Maria Milvia Morciano – Città del Vaticano

Una buona ricerca si fonda innanzi tutto sulla curiosità. Sono assolutamente necessari lo studio, la dedizione, la costanza, ma senza quella spinta che porta ad andare oltre il proprio ambito, a uscire dalla propria comfort zone e che non si limita a rimanere dentro il recinto del compito assegnato, non si è veramente ricercatori. Di fronte alle varie scoperte che succedono, parlare di fortuna non basta. La fortuna serve, ma deve essere riconosciuta.

Federica Scognamiglio nella Biblioteca della Normale di Pisa

Federica Scognamiglio è studiosa di filologia greca e bizantina. Si è laureata a Napoli, alla “Federico II“, e ora sta conseguendo il dottorato di ricerca alla Normale di Pisa, sotto la guida dei professori Luigi Battezzato ed Enrico Magnelli. La giovane ricercatrice deve proprio alla sua curiosità questa scoperta importante: tra le pagine di un codice contenente le opere di un poeta bizantino, oggetto della sua tesi, Ignazio Diacono, ha trovato e poi tradotto e studiato una preghiera inedita rivolta all’angelo custode. Una preghiera lunga 456 versi giambici, la cui prima edizione a stampa è stata pubblicata dalla rivista tedesca “Byzantinische Zeitschrift”.

Ai media vaticani, Federica Scognamiglio racconta la sua scoperta e spiega la bellezza di questa lunga invocazione. E alla fine dell’intervista, dopo averli citati in italiano, legge alcuni versi anche in greco, facendo gustare la loro musicalità sommessa e delicata.

Ascolta l’intervista a Federica Scognamiglio

Durante la sua ricerca per il dottorato su Ignazio Diacono ha fatto una scoperta. Di cosa si tratta?

Ignazio Diacono è un poeta bizantino del IX secolo, attivo durante la seconda iconoclastia, cioè il periodo per la lotta delle icone, che va dall’anno 815 all’843. È stato un autore di vite di patriarchi e altre opere.
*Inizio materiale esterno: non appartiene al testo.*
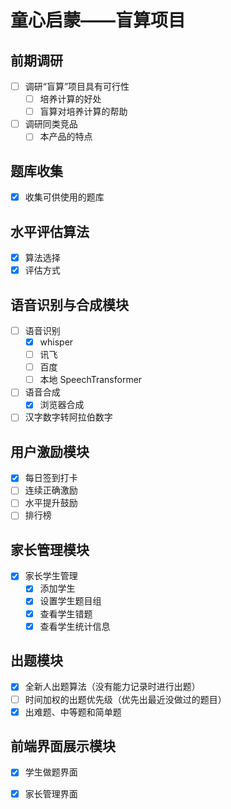 # 童心启蒙——盲算项目

## 前期调研
- [ ] 调研“盲算”项目具有可行性
  - [ ] 培养计算的好处
  - [ ] 盲算对培养计算的帮助
- [ ] 调研同类竞品
  - [ ] 本产品的特点

## 题库收集
- [x] 收集可供使用的题库

## 水平评估算法

- [x] 算法选择
- [x] 评估方式

## 语音识别与合成模块
- [ ] 语音识别
  - [x] whisper
  - [ ] 讯飞
  - [ ] 百度
  - [ ] 本地 SpeechTransformer
- [ ] 语音合成
  - [x] 浏览器合成
- [ ] 汉字数字转阿拉伯数字

## 用户激励模块
- [x] 每日签到打卡
- [ ] 连续正确激励
- [ ] 水平提升鼓励
- [ ] 排行榜

## 家长管理模块
- [x] 家长学生管理
  - [x] 添加学生
  - [x] 设置学生题目组
  - [x] 查看学生错题
  - [x] 查看学生统计信息

## 出题模块
- [x] 全新人出题算法（没有能力记录时进行出题）
- [ ] 时间加权的出题优先级（优先出最近没做过的题目）
- [x] 出难题、中等题和简单题

## 前端界面展示模块
- [x] 学生做题界面
- [x] 家长管理界面

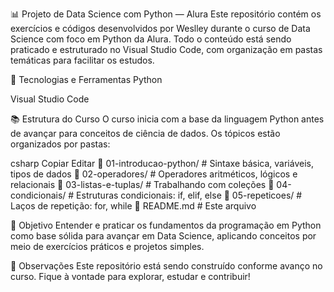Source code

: 📊 Projeto de Data Science com Python — Alura
Este repositório contém os exercícios e códigos desenvolvidos por Weslley durante o curso de Data Science com foco em Python da Alura. Todo o conteúdo está sendo praticado e estruturado no Visual Studio Code, com organização em pastas temáticas para facilitar os estudos.

🚀 Tecnologias e Ferramentas
Python

Visual Studio Code


📚 Estrutura do Curso
O curso inicia com a base da linguagem Python antes de avançar para conceitos de ciência de dados. Os tópicos estão organizados por pastas:

csharp
Copiar
Editar
📂 01-introducao-python/        # Sintaxe básica, variáveis, tipos de dados
📂 02-operadores/               # Operadores aritméticos, lógicos e relacionais
📂 03-listas-e-tuplas/          # Trabalhando com coleções
📂 04-condicionais/             # Estruturas condicionais: if, elif, else
📂 05-repeticoes/               # Laços de repetição: for, while
📄 README.md                    # Este arquivo

🧠 Objetivo
Entender e praticar os fundamentos da programação em Python como base sólida para avançar em Data Science, aplicando conceitos por meio de exercícios práticos e projetos simples.

📌 Observações
Este repositório está sendo construído conforme avanço no curso. Fique à vontade para explorar, estudar e contribuir!

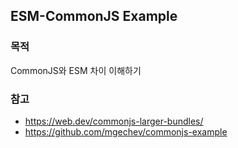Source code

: ## ESM-CommonJS Example

### 목적

CommonJS와 ESM 차이 이해하기

### 참고

- https://web.dev/commonjs-larger-bundles/
- https://github.com/mgechev/commonjs-example
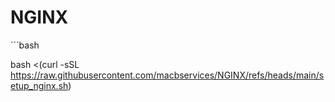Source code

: # NGINX
´´´bash

bash <(curl -sSL https://raw.githubusercontent.com/macbservices/NGINX/refs/heads/main/setup_nginx.sh)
Nel preparare l’edizione critica,  con una ricognizione precisa di tutti i manoscritti medievali di questo autore, ho avuto modo di trovare un testo che non era mai stato edito prima d’ora.

Com’è avvenuta la scoperta?

Lavorando al testo di una delle poesie di Ignazio Diacono, ho avuto modo di studiare da vicino e a fondo un codice laurenziano, segnatura Plut. 9.18. In alcune delle pagine iniziali che erano state lasciate vuote quando il codice è stato copiato per la prima volta nel XII secolo, sono state aggiunte successivamente, intorno al XIII-XIV secolo, alcune opere in versi, tra le quali una poesia di Ignazio Diacono, ovvero del mio autore, e nella pagina accanto questo lungo testo.

Il codice è conservato nella Biblioteca Laurenziana di Firenze. Che caratteristiche ha?

Il codice è di pergamena ed è un buon prodotto, anzi un ottimo prodotto di area calabra, confezionato nel XII secolo. Contiene altre opere, è di buona fattura, ha un bell’aspetto sia nello specchio di scrittura sia nella grafia ordinata. Le pagine iniziali prima vuote, su cui sono stati poi aggiunti gli altri testi, sono state purtroppo rovinate dal tempo e qualche macchia ha reso difficile leggere alcuni punti del testo, tanto  che talvolta ho dovuto utilizzare la lampada a raggi ultravioletti.

Per caso questo codice ha anche delle illustrazioni?

No, in realtà purtroppo no. È un codice molto bello, la cui grafia è molto interessante, molto bella, e si vede che è un codice per il quale sono state spese ingenti quantità di denaro. Però non abbiamo nessuna rappresentazione o raffigurazione ma soltanto lettere, in alcuni casi miniate.

Ha trovato difficoltà nella lettura di questi versi? Ovvero, il testo è integro e la traduzione difficile?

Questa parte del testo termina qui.